As I said Black Hawk Down has a lot on its plate; so much so, it's never really quite clear whether it's sitting down for breakfast or dinner. For years now, Bruckheimer has been trying to have it both ways, fetishizing and idolizing military equipment and can-do blue collar guys in uniform and pumping you up with pride while also trying to get you to cry in your beer at the loss and sacrifice of the same guys, and here I think he actually gets what he wants. Director Ridley Scott has two scenes of the soldiers getting ready for action that he feels in almost the exact same way, but the first manages to be full of bravado and good cheer amped up by tension, and the second manages to be full of fear and exhaustion and sadness. Also jammed into this movie are scenes of Sam Shepard as the commanding officer watching everything get out of hand, arguments about the impossibility of intervensionism, very, very quick scenes introducing a lot of characters, plus all the choas and action, and a few well-spoken cronies of the African warlord that seem placed to prevent the movie from seeming blatantly racist.

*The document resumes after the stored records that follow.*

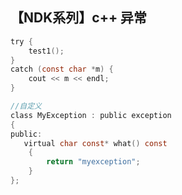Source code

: ## 【NDK系列】c++ 异常

```c
try {
	test1();
}
catch (const char *m) {
	cout << m << endl;
}
```



```c
//自定义
class MyException : public exception
{
public:
   virtual char const* what() const
    {
        return "myexception";
    }
};
```

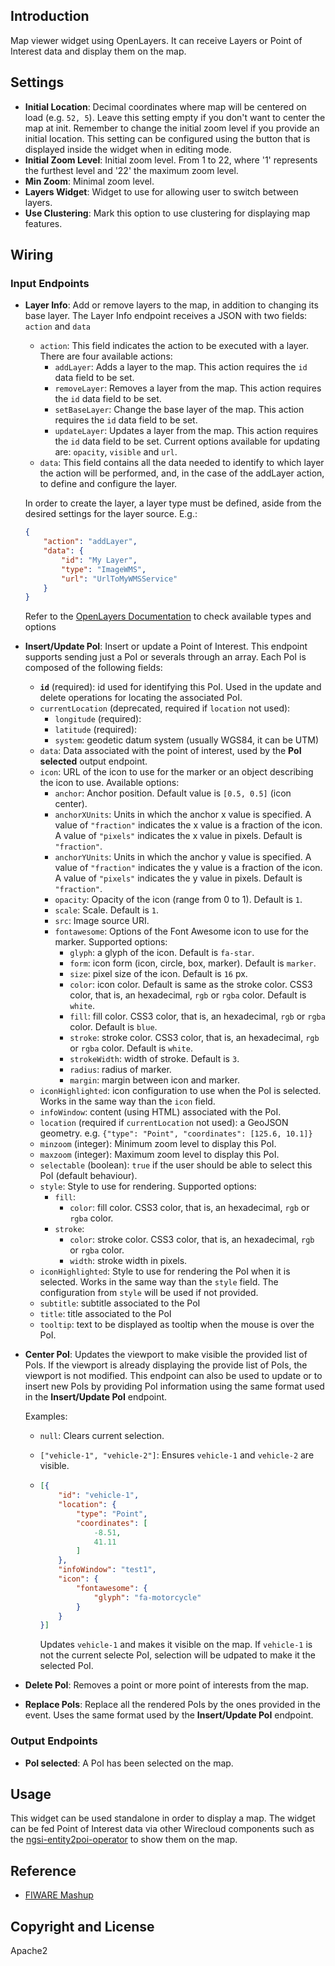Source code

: ## Introduction

Map viewer widget using OpenLayers. It can receive Layers or Point of Interest data and display them
 on the map.

## Settings


- **Initial Location**: Decimal coordinates where map will be centered on load (e.g. `52, 5`). Leave this setting empty if you don't want to center the map at init. Remember to change the initial zoom level if you provide an initial location. This setting can be configured using the <i class="fas fa-crosshairs"></i> button that is displayed inside the widget when in editing mode.
- **Initial Zoom Level**: Initial zoom level. From 1 to 22, where '1' represents the furthest level and '22' the maximum zoom level.
- **Min Zoom**: Minimal zoom level.
- **Layers Widget**: Widget to use for allowing user to switch between layers.
- **Use Clustering**: Mark this option to use clustering for displaying map features.


## Wiring

### Input Endpoints


- **Layer Info**: Add or remove layers to the map, in addition to changing its
  base layer.
  The Layer Info endpoint receives a JSON with two fields: `action` and `data`
  - `action`: This field indicates the action to be executed with a layer. There
    are four available actions:
    - `addLayer`: Adds a layer to the map. This action requires the `id` data
      field to be set.
    - `removeLayer`: Removes a layer from the map. This action requires the `id`
      data field to be set.
    - `setBaseLayer`: Change the base layer of the map. This action requires the
      `id` data field to be set.
    - `updateLayer`: Updates a layer from the map. This action requires the `id`
      data field to be set. Current options available for updating are:
      `opacity`, `visible` and `url`.
  - `data`: This field contains all the data needed to identify to which layer
    the action will be performed, and, in the case of the addLayer action, to
    define and configure the layer.

  In order to create the layer, a layer type must be defined, aside from the
  desired settings for the layer source. E.g.:

  ```json
  {
      "action": "addLayer",
      "data": {
          "id": "My Layer",
          "type": "ImageWMS",
          "url": "UrlToMyWMSService"
      }
  }
  ```

  Refer to the [OpenLayers Documentation](http://openlayers.org/en/latest/apidoc/) to check available types and options

- **Insert/Update PoI**: Insert or update a Point of Interest. This endpoint
  supports sending just a PoI or severals through an array. Each PoI is composed
  of the following fields:
    - **`id`** (required): id used for identifying this PoI. Used in the update
      and delete operations for locating the associated PoI.
    - `currentLocation` (deprecated, required if `location` not used):
        - `longitude` (required):
		- `latitude` (required):
        - `system`: geodetic datum system (usually WGS84, it can be UTM)
    - `data`: Data associated with the point of interest, used by the **PoI
      selected** output endpoint.
    - `icon`: URL of the icon to use for the marker or an object describing the
        icon to use. Available options:
        - `anchor`: Anchor position. Default value is `[0.5, 0.5]` (icon
          center).
        - `anchorXUnits`: Units in which the anchor x value is specified. A
          value of `"fraction"` indicates the x value is a fraction of the
          icon. A value of `"pixels"` indicates the x value in pixels. Default
          is `"fraction"`.
        - `anchorYUnits`: Units in which the anchor y value is specified. A
          value of `"fraction"` indicates the y value is a fraction of the
          icon. A value of `"pixels"` indicates the y value in pixels. Default
          is `"fraction"`.
        - `opacity`: Opacity of the icon (range from 0 to 1). Default is `1`.
        - `scale`: Scale. Default is `1`.
        - `src`: Image source URI.
        - `fontawesome`: Options of the Font Awesome icon to use for the marker.
          Supported options:
            - `glyph`: a glyph of the icon. Default is `fa-star`.
            - `form`: icon form (icon, circle, box, marker). Default is
              `marker`.
            - `size`: pixel size of the icon. Default is `16` px.
            - `color`: icon color. Default is same as the stroke color. CSS3
              color, that is, an hexadecimal, `rgb` or `rgba` color. Default is
              `white`.
            - `fill`: fill color. CSS3 color, that is, an hexadecimal, `rgb` or
            `rgba` color. Default is `blue`.
            - `stroke`: stroke color. CSS3 color, that is, an hexadecimal, `rgb`
              or `rgba` color. Default is `white`.
            - `strokeWidth`: width of stroke. Default is `3`.
            - `radius`: radius of marker.
            - `margin`: margin between icon and marker.
    - `iconHighlighted`: icon configuration to use when the PoI is selected.
        Works in the same way than the `icon` field.
    - `infoWindow`: content (using HTML) associated with the PoI.
    - `location` (required if `currentLocation` not used): a GeoJSON geometry.
      e.g. `{"type": "Point", "coordinates": [125.6, 10.1]}`
    - `minzoom` (integer): Minimum zoom level to display this PoI.
    - `maxzoom` (integer): Maximum zoom level to display this PoI.
    - `selectable` (boolean): `true` if the user should be able to select this
      PoI (default behaviour).
    - `style`: Style to use for rendering. Supported options:
        - `fill`:
            - `color`: fill color. CSS3 color, that is, an hexadecimal, `rgb` or
            `rgba` color.
        - `stroke`:
            - `color`: stroke color. CSS3 color, that is, an hexadecimal, `rgb`
            or `rgba` color.
            - `width`: stroke width in pixels.
    - `iconHighlighted`: Style to use for rendering the PoI when it is selected.
        Works in the same way than the `style` field. The configuration from
        `style` will be used if not provided.
    - `subtitle`: subtitle associated to the PoI
    - `title`: title associated to the PoI
    - `tooltip`: text to be displayed as tooltip when the mouse is over the PoI.
- **Center PoI**: Updates the viewport to make visible the provided list of
    PoIs. If the viewport is already displaying the provide list of PoIs, the
    viewport is not modified. This endpoint can also be used to update or to insert
    new PoIs by providing PoI information using the same format used in the
    **Insert/Update PoI** endpoint.

    Examples:

    - `null`: Clears current selection.
    - `["vehicle-1", "vehicle-2"]`: Ensures `vehicle-1` and `vehicle-2` are
        visible.
    - ```json
      [{
          "id": "vehicle-1",
          "location": {
              "type": "Point",
              "coordinates": [
                  -8.51,
                  41.11
              ]
          },
          "infoWindow": "test1",
          "icon": {
              "fontawesome": {
                  "glyph": "fa-motorcycle"
              }
          }
      }]
      ```

        Updates `vehicle-1` and makes it visible on the map. If `vehicle-1` is
        not the current selecte PoI, selection will be udpated to make it the
        selected PoI.

- **Delete PoI**: Removes a point or more point of interests from the map.
- **Replace PoIs**: Replace all the rendered PoIs by the ones provided in the
  event. Uses the same format used by the **Insert/Update PoI**
  endpoint.


### Output Endpoints

- **PoI selected**: A PoI has been selected on the map.

## Usage

This widget can be used standalone in order to display a map. The widget can be fed Point of Interest data via other Wirecloud components such as the [ngsi-entity2poi-operator](https://github.com/wirecloud-fiware/ngsi-entity2poi-operator) to show them on the map.

## Reference

- [FIWARE Mashup](https://mashup.lab.fiware.org/)

## Copyright and License

Apache2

Which, let's face it, Black Hawk Down is, although I guess I would make the case that it is the sort of institutionalized racism that the movie has to adhere to in order to "keep it real." I'm sure, for example, that because of the biases in the armed forces, most of the crack American forces involved in the actual incident actually were white guys, despite there being so many enlisted men and women of color. And I'm sure that because these were actual people being presented on screen, the producer and the director and etc. felt they couldn't just swap races. And so we have the movie Black Hawk Down which shows a bunch of white guys we sympathize with being swarmed by ferocious ebony skinned Africans for whom we feel nothing (brief scenes of well-spoken cronies of the African warlord notwithstanding) but fear. At one point, a crowd of Africans guns and then bludgeons a downed pilot to death and the man behind me actually said, out loud, "those animals!" In a movie that tried to pack itself with chilling moments, it was easily the most chilling moment for me. The movie also makes excellent use of lots of overhead shots of the carnage that, intentionally or not, manage to tap into the white guy group mind and evoke memories of the Rodney King riots. In some ways, it makes me glad that Black Hawk Down was released post-9/11 and so caught the wave of the U.S. war concern, because I don't like what a lot of white people leaving the theater might have otherwise had on their mind.
So, on the white guy liberal scale, Black Hawk Down ranks a solid antsy--you could probably go to a lot of other movies on the market and walk out less conflicted. And, on the film geek scale, Black Hawk Down ranks a solid derivative--Assault on Precinct 13 did this all much better on a thousandth of the budget. Which means overall, that as American movies currently go, Black Hawk Down is far from the worst thing on the market, and might be worthy sneaking in to, or paying matinee price for. But if this puppy actually nails all the Oscar nominations some industry voices thought it originally would, I'll be one sad one white guy liberal film geek.